[Data to use — start]

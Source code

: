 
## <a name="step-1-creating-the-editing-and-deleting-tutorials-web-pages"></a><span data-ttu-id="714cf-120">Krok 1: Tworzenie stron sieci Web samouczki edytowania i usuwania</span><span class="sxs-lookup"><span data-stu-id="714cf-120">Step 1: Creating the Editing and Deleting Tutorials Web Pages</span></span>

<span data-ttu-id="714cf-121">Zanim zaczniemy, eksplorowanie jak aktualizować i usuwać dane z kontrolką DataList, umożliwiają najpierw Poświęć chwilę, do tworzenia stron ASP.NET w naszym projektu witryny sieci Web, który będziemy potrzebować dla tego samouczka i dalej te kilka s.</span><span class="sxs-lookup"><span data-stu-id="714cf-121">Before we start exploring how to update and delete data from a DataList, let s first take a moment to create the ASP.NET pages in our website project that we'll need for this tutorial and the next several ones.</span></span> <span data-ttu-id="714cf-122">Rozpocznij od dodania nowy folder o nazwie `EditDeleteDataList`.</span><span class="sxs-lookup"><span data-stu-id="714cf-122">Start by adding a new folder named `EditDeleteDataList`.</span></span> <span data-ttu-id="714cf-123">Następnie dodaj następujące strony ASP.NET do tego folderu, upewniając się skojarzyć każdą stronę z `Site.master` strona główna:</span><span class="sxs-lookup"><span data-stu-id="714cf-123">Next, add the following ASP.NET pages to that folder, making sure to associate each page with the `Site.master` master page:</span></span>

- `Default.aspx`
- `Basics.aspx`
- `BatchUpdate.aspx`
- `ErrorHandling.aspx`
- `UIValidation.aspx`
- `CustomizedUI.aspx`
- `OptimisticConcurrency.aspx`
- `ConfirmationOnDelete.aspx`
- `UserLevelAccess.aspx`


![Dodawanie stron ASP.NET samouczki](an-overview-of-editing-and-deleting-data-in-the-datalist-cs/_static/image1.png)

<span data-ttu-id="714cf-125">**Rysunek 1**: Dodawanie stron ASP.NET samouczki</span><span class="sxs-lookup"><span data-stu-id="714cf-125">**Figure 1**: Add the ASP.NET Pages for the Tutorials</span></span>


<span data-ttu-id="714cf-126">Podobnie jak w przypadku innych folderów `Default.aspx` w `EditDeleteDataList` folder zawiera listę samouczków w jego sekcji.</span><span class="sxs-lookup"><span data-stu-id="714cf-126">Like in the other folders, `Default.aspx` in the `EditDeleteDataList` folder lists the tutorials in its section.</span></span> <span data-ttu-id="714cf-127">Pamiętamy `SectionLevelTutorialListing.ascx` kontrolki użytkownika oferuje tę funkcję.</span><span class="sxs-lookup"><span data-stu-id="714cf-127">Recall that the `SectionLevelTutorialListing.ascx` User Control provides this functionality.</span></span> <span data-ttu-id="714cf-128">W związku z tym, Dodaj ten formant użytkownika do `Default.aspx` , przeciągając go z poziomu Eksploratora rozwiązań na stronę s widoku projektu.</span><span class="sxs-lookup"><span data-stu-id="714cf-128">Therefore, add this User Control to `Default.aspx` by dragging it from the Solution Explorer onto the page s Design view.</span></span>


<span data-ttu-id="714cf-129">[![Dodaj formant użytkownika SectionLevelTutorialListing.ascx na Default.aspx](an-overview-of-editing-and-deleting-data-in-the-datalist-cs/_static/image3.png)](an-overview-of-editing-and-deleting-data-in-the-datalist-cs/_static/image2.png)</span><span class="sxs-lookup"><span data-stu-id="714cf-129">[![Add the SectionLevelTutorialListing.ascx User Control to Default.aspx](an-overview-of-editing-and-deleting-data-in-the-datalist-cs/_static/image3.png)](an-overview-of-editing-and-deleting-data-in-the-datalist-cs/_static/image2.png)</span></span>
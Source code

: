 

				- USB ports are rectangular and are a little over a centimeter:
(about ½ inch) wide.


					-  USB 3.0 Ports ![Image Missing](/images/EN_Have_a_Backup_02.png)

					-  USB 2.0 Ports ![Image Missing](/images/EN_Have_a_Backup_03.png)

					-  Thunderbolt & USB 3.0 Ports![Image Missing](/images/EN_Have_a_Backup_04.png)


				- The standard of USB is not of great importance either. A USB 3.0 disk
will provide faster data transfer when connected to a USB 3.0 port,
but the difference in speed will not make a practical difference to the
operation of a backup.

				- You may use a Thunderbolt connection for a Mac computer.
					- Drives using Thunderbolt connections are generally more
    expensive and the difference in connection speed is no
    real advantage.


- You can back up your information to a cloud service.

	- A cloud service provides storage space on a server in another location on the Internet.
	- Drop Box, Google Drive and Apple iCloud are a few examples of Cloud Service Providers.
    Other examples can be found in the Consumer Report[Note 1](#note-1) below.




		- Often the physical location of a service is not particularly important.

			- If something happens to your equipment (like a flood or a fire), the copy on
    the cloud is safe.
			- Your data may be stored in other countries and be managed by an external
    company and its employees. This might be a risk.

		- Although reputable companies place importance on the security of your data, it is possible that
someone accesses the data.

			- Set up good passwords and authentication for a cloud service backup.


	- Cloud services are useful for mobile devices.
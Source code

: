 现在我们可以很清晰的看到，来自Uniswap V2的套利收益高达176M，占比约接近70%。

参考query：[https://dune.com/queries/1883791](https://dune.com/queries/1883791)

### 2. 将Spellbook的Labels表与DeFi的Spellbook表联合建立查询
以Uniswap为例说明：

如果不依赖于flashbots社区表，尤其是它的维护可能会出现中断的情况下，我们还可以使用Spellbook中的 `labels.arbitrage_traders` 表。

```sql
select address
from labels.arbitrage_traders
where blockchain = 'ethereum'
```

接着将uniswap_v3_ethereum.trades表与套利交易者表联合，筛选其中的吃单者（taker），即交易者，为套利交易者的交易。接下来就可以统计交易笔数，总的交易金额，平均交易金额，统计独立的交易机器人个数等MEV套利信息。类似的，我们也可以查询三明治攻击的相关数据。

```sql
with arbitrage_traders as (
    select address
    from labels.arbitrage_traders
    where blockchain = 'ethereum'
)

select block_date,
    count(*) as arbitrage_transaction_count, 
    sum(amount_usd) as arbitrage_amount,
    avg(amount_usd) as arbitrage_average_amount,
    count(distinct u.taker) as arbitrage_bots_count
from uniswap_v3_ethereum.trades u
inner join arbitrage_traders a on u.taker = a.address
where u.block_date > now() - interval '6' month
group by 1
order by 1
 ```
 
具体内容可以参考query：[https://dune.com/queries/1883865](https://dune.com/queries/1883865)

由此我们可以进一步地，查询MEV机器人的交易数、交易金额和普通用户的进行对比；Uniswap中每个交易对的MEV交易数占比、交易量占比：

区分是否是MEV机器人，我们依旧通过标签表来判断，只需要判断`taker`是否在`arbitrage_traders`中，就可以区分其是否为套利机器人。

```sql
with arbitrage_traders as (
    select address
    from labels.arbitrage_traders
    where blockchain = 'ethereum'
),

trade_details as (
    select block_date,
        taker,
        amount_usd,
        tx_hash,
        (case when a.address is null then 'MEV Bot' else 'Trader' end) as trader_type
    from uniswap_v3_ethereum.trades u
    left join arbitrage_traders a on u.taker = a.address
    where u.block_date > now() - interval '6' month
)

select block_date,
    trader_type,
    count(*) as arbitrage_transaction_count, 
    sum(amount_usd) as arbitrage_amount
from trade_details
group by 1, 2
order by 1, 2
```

[Data to use — finish]

→ **Directions**
Among the records above, find each line holding the string "images" and pull it out.

→ **Result below**
					-  USB 3.0 Ports ![Image Missing](/images/EN_Have_a_Backup_02.png)
					-  USB 2.0 Ports ![Image Missing](/images/EN_Have_a_Backup_03.png)
					-  Thunderbolt & USB 3.0 Ports![Image Missing](/images/EN_Have_a_Backup_04.png)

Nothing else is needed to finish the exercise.